Workload integration.
- Sidecar (Envoy + SDS) for polyglot workloads.
- Library (go-spiffe, java-spiffe) for high-perf services.
- Ambient mesh (Cilium / Istio Ambient) for encrypt-everything-east-west cases.
Authorization on top.
- Istio AuthorizationPolicy with source.principal matching SPIFFE IDs.
- Or Envoy ext_authz to OPA with Rego policy.
- Default-deny per service.
Audit and monitoring.
- SPIRE Server audit log → SIEM.
- Metrics: SVID issuance latency, renewal failures, registration entry counts.
- Alerts: handshake failure spikes, agent attestation failures.
Cutover plan.
- Phase 1: SPIRE deployed but not enforced; shadow-mode logging.
- Phase 2: Enforce per service (start with non-critical), measure error budget.
- Phase 3: Default-deny across the mesh.
Disaster recovery.
- Datastore backup, restore runbook.
- Trust-bundle export for cross-region recovery.
- Rotation of upstream CA documented.

Deliverable: Terraform modules (SPIRE Server, Agent DaemonSet, registration), runbooks, dashboards, error-budget policy.

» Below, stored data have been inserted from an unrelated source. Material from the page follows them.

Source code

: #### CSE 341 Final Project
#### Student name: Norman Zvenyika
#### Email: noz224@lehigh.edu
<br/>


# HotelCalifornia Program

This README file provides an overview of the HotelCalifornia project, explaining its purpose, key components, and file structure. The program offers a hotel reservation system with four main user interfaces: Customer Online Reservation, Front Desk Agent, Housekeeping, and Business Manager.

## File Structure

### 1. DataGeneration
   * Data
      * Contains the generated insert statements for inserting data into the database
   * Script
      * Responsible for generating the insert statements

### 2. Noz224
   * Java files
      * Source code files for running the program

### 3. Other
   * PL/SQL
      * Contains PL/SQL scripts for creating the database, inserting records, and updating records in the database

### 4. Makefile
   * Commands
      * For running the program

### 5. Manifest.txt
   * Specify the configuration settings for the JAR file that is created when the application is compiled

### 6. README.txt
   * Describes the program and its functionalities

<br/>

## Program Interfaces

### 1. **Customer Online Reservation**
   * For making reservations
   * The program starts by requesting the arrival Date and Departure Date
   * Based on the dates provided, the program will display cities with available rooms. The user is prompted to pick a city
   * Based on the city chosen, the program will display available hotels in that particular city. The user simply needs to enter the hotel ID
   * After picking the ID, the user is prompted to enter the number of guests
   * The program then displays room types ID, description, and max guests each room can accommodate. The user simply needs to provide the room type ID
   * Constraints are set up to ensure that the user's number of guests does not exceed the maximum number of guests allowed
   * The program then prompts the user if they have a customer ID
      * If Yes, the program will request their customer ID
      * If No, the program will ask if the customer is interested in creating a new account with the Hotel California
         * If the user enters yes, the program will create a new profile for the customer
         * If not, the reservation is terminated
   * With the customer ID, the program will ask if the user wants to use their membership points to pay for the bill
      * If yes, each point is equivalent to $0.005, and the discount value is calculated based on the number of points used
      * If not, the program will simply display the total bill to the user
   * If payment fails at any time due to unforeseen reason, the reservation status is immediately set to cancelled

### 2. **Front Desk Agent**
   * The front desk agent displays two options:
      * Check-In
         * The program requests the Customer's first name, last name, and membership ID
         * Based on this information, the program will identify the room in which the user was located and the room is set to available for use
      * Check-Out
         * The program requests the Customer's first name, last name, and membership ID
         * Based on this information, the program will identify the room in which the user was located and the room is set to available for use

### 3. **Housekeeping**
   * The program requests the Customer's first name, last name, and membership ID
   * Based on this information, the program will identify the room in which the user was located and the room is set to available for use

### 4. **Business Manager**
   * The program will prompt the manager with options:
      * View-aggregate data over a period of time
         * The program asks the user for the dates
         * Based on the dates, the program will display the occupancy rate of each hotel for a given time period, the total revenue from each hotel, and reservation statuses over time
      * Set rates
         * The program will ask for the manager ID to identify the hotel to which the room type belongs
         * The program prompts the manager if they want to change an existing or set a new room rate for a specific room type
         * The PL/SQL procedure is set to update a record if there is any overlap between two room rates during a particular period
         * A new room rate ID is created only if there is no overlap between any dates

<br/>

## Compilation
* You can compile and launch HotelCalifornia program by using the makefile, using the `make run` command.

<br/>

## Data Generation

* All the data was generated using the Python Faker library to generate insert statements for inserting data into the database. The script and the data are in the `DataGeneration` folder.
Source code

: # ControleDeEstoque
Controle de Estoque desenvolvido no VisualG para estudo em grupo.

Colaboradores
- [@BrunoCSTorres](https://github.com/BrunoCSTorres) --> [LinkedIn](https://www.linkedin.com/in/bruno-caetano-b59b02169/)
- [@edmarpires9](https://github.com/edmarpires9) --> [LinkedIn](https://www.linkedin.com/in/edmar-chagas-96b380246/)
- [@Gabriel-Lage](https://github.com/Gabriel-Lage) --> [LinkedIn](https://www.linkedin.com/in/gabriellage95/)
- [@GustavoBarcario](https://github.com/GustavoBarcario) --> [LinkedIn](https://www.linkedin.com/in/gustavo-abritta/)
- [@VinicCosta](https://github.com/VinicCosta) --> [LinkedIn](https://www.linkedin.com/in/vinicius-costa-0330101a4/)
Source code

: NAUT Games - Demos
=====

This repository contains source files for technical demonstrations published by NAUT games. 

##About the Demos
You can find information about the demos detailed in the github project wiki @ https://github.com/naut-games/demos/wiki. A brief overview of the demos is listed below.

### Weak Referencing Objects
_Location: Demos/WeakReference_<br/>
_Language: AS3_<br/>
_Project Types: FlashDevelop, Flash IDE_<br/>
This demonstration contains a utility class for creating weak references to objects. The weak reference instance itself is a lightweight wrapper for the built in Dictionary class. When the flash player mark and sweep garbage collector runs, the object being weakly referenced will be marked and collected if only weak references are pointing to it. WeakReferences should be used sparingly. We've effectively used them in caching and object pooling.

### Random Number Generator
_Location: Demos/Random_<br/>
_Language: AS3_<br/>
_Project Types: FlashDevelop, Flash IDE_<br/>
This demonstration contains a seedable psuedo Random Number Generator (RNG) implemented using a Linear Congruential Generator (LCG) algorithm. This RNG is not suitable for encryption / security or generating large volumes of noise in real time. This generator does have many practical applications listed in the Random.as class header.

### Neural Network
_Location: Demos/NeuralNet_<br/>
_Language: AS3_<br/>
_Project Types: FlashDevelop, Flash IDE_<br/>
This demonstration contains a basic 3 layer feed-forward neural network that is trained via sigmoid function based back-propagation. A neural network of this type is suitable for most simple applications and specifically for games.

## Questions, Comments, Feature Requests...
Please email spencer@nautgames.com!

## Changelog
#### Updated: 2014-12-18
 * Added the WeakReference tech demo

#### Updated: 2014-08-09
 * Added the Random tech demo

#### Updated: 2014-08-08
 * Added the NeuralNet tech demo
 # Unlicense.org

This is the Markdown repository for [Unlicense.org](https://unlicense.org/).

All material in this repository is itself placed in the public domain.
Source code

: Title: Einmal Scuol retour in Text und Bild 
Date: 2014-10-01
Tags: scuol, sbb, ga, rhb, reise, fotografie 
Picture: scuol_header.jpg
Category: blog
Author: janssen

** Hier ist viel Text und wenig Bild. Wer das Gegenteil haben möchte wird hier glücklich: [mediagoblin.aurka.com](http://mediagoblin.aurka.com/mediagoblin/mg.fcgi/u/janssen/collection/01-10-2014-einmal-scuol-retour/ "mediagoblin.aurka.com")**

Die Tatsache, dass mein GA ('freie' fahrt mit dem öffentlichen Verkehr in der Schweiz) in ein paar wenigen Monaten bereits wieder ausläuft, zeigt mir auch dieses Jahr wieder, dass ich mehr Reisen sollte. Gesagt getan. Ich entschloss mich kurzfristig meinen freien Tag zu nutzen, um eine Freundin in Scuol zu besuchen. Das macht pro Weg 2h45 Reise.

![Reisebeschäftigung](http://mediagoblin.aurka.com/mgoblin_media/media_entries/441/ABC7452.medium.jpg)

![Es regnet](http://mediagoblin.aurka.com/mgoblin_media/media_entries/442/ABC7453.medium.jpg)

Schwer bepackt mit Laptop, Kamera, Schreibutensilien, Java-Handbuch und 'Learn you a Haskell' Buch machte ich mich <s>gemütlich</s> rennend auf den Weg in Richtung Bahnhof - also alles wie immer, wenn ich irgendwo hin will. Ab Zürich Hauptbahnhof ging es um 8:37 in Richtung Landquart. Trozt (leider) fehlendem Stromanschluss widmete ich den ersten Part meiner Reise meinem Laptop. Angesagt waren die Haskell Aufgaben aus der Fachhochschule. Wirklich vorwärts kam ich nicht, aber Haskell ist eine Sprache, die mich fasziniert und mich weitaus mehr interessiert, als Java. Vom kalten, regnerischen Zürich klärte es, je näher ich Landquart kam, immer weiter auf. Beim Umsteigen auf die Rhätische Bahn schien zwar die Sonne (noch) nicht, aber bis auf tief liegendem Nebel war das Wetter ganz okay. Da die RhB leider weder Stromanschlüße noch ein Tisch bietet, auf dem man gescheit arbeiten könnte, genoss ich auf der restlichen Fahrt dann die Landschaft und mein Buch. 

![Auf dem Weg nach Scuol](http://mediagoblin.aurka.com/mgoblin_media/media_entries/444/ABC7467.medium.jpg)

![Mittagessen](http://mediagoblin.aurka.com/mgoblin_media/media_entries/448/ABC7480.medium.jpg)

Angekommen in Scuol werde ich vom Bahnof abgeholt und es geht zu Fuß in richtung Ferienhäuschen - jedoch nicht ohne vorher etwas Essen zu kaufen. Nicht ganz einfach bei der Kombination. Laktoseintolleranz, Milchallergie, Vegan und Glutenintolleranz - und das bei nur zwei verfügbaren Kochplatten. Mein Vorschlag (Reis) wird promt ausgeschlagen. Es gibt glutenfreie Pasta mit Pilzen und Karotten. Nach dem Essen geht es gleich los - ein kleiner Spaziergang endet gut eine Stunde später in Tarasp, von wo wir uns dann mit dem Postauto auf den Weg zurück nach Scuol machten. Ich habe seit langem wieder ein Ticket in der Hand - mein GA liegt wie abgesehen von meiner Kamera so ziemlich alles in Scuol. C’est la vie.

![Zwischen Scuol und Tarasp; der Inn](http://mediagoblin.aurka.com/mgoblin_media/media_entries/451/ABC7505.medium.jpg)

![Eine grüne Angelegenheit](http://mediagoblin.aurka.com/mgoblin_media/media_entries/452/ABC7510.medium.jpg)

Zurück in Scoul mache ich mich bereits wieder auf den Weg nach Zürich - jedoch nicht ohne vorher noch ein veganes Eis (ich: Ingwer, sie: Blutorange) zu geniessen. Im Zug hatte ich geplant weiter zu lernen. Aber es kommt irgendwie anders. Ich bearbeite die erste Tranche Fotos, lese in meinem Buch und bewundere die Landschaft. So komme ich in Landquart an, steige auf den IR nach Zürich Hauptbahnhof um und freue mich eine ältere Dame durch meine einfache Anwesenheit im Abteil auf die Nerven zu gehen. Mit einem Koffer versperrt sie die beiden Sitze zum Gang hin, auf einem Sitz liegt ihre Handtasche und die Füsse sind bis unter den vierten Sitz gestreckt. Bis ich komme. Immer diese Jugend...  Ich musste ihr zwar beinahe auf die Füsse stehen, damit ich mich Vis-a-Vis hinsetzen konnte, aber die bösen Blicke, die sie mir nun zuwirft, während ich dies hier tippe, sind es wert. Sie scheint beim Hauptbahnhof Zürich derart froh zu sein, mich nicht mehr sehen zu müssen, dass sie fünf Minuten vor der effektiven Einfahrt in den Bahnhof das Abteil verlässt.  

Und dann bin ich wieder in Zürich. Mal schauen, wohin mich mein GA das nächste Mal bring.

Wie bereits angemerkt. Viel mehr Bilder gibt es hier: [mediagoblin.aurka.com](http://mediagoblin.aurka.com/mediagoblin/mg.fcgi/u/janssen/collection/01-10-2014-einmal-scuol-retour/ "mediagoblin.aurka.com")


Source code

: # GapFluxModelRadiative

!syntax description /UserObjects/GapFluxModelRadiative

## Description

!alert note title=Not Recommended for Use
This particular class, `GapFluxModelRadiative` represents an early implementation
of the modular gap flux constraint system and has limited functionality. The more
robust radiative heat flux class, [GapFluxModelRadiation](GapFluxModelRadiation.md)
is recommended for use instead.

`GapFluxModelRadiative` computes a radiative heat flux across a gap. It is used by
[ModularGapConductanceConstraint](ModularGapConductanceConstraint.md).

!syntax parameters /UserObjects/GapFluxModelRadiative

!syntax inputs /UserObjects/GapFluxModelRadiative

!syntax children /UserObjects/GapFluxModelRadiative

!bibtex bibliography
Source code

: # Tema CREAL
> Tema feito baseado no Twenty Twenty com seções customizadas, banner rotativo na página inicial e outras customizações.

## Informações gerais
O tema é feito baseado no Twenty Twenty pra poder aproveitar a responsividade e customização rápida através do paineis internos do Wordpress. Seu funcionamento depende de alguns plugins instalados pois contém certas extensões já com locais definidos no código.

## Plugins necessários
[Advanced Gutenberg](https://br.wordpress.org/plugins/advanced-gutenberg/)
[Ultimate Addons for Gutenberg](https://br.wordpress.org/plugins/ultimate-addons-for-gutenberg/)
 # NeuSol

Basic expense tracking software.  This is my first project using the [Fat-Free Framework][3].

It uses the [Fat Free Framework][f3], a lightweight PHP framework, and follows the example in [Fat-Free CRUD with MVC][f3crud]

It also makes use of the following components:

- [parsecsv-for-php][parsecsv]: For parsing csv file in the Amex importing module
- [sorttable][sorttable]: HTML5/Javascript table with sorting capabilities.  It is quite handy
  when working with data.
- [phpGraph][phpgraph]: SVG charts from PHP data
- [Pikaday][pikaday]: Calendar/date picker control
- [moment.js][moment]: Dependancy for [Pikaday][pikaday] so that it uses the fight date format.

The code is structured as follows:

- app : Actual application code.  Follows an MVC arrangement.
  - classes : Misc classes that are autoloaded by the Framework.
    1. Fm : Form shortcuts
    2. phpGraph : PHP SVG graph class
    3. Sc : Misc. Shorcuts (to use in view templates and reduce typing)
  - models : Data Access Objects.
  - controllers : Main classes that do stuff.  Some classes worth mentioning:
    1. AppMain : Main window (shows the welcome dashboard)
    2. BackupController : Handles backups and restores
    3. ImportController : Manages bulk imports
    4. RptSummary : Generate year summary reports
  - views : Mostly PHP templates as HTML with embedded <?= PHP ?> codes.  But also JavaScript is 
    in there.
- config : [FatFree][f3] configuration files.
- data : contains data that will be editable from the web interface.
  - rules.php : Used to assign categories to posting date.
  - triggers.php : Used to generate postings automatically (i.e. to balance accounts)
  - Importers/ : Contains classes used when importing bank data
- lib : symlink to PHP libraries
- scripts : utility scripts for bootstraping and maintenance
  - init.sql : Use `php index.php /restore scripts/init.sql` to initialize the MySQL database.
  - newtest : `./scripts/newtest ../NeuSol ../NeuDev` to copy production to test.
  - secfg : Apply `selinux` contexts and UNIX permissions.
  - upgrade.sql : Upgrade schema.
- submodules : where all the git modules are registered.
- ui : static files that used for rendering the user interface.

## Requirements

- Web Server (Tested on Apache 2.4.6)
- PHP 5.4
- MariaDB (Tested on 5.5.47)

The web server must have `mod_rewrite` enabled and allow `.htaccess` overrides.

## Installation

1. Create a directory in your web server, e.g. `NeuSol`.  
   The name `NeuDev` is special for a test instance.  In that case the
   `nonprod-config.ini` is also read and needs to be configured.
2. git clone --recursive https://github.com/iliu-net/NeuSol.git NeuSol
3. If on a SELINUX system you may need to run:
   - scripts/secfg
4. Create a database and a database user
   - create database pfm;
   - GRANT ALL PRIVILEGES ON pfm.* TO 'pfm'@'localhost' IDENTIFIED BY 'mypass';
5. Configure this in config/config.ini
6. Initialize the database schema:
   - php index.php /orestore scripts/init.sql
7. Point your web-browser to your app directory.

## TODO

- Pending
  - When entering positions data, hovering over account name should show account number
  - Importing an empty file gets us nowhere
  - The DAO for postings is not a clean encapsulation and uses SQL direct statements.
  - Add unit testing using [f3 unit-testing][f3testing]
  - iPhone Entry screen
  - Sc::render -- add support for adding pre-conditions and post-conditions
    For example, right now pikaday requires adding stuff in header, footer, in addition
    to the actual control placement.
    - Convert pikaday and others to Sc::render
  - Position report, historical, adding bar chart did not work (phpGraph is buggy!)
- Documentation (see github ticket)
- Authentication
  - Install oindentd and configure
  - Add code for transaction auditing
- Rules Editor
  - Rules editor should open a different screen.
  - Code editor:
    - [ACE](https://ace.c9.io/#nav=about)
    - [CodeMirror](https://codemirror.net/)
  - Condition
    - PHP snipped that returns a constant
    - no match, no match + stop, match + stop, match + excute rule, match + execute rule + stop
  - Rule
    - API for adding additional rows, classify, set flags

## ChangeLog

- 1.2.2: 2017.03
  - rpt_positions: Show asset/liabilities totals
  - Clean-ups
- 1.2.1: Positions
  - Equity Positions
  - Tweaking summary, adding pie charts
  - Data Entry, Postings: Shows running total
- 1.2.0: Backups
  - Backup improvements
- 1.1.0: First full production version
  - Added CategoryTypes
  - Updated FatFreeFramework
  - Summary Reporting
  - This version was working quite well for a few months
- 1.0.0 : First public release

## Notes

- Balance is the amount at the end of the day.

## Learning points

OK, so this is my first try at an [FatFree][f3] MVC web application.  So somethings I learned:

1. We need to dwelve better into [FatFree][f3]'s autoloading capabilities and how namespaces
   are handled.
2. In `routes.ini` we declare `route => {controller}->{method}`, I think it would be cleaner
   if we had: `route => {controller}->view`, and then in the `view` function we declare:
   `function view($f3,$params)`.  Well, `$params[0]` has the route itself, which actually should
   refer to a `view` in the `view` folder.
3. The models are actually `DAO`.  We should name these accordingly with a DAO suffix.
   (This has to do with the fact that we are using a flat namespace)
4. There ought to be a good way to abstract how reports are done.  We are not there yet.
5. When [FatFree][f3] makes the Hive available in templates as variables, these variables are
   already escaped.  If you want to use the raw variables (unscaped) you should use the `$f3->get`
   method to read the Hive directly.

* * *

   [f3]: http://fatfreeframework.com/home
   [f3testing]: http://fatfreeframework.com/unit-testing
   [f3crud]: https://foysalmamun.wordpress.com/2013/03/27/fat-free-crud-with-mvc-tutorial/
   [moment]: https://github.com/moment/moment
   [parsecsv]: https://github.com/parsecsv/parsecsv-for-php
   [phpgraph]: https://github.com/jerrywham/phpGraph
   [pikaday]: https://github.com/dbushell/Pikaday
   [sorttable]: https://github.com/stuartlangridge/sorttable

See references/spire-on-eks.md.

Workflow 3 - Federate Trust Domains

Multi-cluster, multi-cloud, or cross-org. Two trust domains exchange bundles so workloads on each side can verify the other's SVIDs.

Steps

Define the federation graph. Which trust domains federate with which? Federation is bilateral; consider a hub-and-spoke vs full-mesh.
Bundle endpoint setup. Each SPIRE Server exposes its bundle at an HTTPS endpoint, signed by a known certificate. Use a stable URL with rotation in mind.
Bundle endpoint authentication.
- https_spiffe - peer authenticates the endpoint via a SPIFFE ID (best for mature deployments).
- https_web - peer trusts the bundle endpoint cert via Web PKI (simpler bootstrap).
Configure remote bundle on each Server. spire-server bundle set -id spiffe://other.example.com -path ....
Federation policy. Mark registration entries as federated so SPIRE issues SVIDs that include the federated trust bundle.
Authorization across federation. Istio / OPA policies must allow remote SPIFFE IDs explicitly. Don't trust by federation alone.
Rotation and revocation. Bundles are fetched periodically (default 5 min). Plan for partial unavailability of the remote endpoint.
Audit. Log federation events; alert on bundle fetch failures.

Deliverable: Federation topology diagram, bundle endpoint config, cross-domain authorization policies, runbook for adding/removing a federated peer.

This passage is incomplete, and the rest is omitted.